=== PROVIDED ENTRIES ===

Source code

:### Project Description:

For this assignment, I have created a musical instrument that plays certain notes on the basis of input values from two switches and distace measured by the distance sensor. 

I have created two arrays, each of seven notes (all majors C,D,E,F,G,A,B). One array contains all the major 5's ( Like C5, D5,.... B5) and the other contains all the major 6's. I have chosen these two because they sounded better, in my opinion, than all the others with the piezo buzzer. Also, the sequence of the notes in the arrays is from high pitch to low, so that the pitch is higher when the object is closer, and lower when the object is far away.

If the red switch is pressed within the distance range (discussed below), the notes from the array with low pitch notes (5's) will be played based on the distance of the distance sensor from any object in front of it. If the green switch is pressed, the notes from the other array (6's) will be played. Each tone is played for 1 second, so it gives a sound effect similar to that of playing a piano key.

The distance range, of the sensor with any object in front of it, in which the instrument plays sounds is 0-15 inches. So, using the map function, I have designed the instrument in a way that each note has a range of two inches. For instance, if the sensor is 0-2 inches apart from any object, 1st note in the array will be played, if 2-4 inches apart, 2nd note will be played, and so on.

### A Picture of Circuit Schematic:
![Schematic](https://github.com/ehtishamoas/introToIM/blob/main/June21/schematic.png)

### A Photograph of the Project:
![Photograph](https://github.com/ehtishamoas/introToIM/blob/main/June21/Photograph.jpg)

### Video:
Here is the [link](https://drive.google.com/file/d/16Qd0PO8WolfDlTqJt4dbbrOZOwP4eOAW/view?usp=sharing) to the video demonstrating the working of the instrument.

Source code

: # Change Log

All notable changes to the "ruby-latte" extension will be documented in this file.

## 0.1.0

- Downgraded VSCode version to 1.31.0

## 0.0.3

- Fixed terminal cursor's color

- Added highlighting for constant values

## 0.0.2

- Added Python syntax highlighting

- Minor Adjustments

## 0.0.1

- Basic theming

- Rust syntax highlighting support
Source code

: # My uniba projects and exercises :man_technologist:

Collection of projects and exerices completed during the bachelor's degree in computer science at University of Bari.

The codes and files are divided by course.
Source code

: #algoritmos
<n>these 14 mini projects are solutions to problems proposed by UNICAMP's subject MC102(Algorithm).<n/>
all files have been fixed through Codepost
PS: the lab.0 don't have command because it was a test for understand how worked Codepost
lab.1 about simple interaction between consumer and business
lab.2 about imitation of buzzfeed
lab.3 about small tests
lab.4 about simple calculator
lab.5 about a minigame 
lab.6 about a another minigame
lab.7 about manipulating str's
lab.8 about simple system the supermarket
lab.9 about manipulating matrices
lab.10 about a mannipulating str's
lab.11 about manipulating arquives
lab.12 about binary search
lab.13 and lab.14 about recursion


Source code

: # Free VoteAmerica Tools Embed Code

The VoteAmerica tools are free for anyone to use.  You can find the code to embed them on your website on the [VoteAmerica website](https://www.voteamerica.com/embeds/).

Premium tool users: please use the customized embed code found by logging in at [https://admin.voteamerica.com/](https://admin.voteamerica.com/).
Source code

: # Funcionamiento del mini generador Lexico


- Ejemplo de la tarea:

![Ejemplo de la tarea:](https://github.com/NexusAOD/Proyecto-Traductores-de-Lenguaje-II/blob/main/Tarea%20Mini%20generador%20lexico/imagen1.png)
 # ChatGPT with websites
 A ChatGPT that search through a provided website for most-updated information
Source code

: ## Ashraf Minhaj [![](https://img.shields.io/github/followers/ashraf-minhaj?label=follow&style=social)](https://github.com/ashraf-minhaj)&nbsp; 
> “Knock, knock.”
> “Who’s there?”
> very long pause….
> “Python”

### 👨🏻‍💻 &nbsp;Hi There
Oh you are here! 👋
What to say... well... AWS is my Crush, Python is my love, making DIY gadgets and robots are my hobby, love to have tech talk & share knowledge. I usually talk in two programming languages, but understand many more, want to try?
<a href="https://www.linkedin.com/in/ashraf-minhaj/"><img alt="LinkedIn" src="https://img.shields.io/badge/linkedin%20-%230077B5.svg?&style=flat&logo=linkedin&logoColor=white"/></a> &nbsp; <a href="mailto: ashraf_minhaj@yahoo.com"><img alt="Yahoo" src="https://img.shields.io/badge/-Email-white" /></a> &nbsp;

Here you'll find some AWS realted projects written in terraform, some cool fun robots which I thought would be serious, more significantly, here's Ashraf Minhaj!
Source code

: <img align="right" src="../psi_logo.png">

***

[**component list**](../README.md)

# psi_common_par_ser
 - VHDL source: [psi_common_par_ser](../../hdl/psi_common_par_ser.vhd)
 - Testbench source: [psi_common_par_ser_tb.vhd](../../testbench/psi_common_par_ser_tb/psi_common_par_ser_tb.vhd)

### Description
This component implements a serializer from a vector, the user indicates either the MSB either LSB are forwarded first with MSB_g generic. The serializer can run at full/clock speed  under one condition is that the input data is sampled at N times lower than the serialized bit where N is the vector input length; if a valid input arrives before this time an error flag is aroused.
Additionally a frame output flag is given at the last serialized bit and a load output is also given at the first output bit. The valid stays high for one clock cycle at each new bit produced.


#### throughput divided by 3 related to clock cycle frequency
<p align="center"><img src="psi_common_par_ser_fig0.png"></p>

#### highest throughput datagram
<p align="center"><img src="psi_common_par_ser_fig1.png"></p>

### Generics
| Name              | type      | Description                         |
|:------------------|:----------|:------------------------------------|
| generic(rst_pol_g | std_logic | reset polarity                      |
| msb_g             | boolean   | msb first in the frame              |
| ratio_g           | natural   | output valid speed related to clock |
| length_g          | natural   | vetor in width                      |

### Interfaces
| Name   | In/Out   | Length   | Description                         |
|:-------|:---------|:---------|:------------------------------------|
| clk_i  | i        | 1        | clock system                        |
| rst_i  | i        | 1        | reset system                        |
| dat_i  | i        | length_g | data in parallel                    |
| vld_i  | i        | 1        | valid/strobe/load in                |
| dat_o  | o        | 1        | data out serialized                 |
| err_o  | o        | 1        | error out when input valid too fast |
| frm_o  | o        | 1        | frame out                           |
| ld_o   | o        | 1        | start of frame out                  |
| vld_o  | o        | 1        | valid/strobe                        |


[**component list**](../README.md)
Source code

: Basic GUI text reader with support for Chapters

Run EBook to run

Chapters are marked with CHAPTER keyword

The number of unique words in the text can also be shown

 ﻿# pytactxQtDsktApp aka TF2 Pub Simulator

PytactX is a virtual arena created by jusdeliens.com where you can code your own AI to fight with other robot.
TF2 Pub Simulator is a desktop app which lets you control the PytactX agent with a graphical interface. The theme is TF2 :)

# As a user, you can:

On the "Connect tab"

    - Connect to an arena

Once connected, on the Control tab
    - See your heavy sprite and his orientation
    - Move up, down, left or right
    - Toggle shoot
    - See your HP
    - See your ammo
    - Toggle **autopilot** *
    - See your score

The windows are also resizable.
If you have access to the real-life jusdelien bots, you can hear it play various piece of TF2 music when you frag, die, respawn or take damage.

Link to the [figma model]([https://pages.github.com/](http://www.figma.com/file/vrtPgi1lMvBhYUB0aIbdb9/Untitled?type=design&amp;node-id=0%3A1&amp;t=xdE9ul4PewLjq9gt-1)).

===

#### [YOUR OBJECTIVE]
A bare number is the whole answer: how many lines in the entries contain "robots"?

#### [RESULT FOR THIS EXERCISE]
2